With the images removed, repeat the data below exactly.

═════ RECORDS TO USE

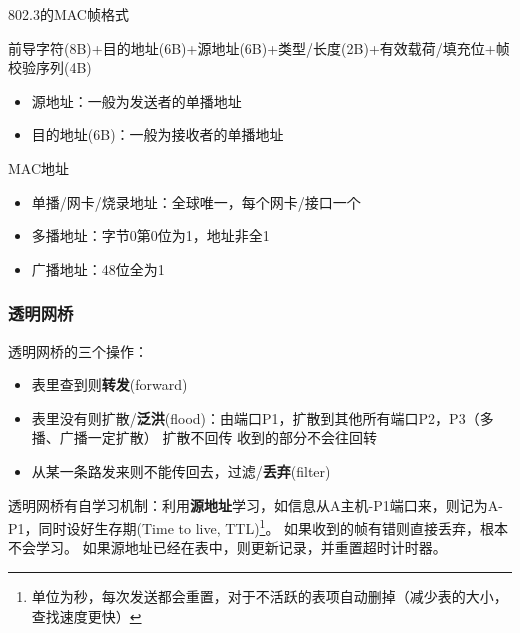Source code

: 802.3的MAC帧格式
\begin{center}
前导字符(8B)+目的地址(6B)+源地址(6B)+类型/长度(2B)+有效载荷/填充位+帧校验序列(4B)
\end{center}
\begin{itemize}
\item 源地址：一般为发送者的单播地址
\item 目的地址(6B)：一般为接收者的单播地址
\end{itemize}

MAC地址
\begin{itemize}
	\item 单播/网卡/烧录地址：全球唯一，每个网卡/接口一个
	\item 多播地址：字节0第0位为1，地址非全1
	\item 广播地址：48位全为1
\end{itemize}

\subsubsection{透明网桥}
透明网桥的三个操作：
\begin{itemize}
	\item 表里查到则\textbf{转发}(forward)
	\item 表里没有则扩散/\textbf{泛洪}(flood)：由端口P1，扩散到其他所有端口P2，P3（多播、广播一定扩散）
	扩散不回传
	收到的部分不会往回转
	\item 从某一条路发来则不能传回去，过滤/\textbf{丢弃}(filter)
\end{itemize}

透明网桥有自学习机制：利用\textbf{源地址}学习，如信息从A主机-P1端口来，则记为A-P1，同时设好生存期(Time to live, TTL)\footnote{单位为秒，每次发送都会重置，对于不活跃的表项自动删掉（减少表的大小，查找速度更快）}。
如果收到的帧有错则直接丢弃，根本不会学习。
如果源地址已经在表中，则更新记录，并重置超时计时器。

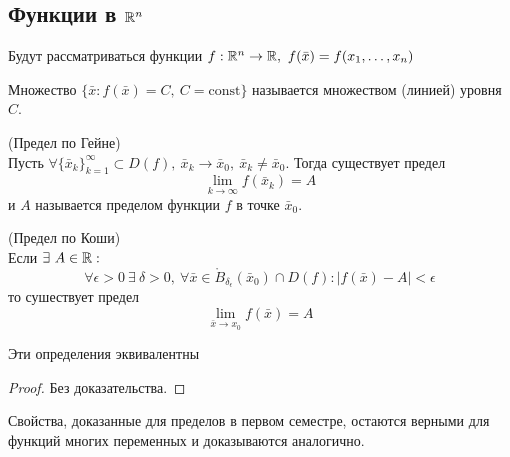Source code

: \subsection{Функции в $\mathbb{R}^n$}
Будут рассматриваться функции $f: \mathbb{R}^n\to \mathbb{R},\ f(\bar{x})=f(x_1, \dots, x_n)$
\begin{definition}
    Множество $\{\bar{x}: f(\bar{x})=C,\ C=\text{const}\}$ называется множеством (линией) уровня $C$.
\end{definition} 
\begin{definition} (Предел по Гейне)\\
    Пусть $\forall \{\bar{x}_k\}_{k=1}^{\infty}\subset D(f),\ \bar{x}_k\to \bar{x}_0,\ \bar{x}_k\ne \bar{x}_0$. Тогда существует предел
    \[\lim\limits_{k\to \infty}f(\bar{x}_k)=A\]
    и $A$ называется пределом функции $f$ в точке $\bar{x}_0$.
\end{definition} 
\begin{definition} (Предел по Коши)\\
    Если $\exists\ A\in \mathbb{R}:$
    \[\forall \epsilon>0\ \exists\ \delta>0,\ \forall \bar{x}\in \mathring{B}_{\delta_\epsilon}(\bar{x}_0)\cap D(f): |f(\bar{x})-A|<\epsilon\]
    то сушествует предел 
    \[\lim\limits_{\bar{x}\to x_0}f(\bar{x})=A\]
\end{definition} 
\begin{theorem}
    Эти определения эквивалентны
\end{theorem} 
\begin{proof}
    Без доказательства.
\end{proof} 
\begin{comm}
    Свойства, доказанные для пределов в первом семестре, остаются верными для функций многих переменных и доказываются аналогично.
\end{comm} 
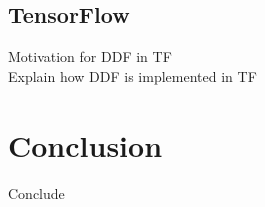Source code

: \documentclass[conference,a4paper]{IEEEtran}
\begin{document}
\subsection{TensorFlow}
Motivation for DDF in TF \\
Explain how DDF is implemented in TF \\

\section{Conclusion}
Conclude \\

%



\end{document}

══════════

_REPLY:_
Source code

: 802.3的MAC帧格式
\begin{center}
前导字符(8B)+目的地址(6B)+源地址(6B)+类型/长度(2B)+有效载荷/填充位+帧校验序列(4B)
\end{center}
\begin{itemize}
\item 源地址：一般为发送者的单播地址
\item 目的地址(6B)：一般为接收者的单播地址
\end{itemize}

MAC地址
\begin{itemize}
	\item 单播/网卡/烧录地址：全球唯一，每个网卡/接口一个
	\item 多播地址：字节0第0位为1，地址非全1
	\item 广播地址：48位全为1
\end{itemize}

\subsubsection{透明网桥}
透明网桥的三个操作：
\begin{itemize}
	\item 表里查到则\textbf{转发}(forward)
	\item 表里没有则扩散/\textbf{泛洪}(flood)：由端口P1，扩散到其他所有端口P2，P3（多播、广播一定扩散）
	扩散不回传
	收到的部分不会往回转
	\item 从某一条路发来则不能传回去，过滤/\textbf{丢弃}(filter)
\end{itemize}

透明网桥有自学习机制：利用\textbf{源地址}学习，如信息从A主机-P1端口来，则记为A-P1，同时设好生存期(Time to live, TTL)\footnote{单位为秒，每次发送都会重置，对于不活跃的表项自动删掉（减少表的大小，查找速度更快）}。
如果收到的帧有错则直接丢弃，根本不会学习。
如果源地址已经在表中，则更新记录，并重置超时计时器。

Source code

: \subsection{Функции в $\mathbb{R}^n$}
Будут рассматриваться функции $f: \mathbb{R}^n\to \mathbb{R},\ f(\bar{x})=f(x_1, \dots, x_n)$
\begin{definition}
    Множество $\{\bar{x}: f(\bar{x})=C,\ C=\text{const}\}$ называется множеством (линией) уровня $C$.
\end{definition} 
\begin{definition} (Предел по Гейне)\\
    Пусть $\forall \{\bar{x}_k\}_{k=1}^{\infty}\subset D(f),\ \bar{x}_k\to \bar{x}_0,\ \bar{x}_k\ne \bar{x}_0$. Тогда существует предел
    \[\lim\limits_{k\to \infty}f(\bar{x}_k)=A\]
    и $A$ называется пределом функции $f$ в точке $\bar{x}_0$.
\end{definition} 
\begin{definition} (Предел по Коши)\\
    Если $\exists\ A\in \mathbb{R}:$
    \[\forall \epsilon>0\ \exists\ \delta>0,\ \forall \bar{x}\in \mathring{B}_{\delta_\epsilon}(\bar{x}_0)\cap D(f): |f(\bar{x})-A|<\epsilon\]
    то сушествует предел 
    \[\lim\limits_{\bar{x}\to x_0}f(\bar{x})=A\]
\end{definition} 
\begin{theorem}
    Эти определения эквивалентны
\end{theorem} 
\begin{proof}
    Без доказательства.
\end{proof} 
\begin{comm}
    Свойства, доказанные для пределов в первом семестре, остаются верными для функций многих переменных и доказываются аналогично.
\end{comm} 
Source code

: \documentclass[conference,a4paper]{IEEEtran}
\begin{document}
\subsection{TensorFlow}
Motivation for DDF in TF \\
Explain how DDF is implemented in TF \\

\section{Conclusion}
Conclude \\

%



\end{document}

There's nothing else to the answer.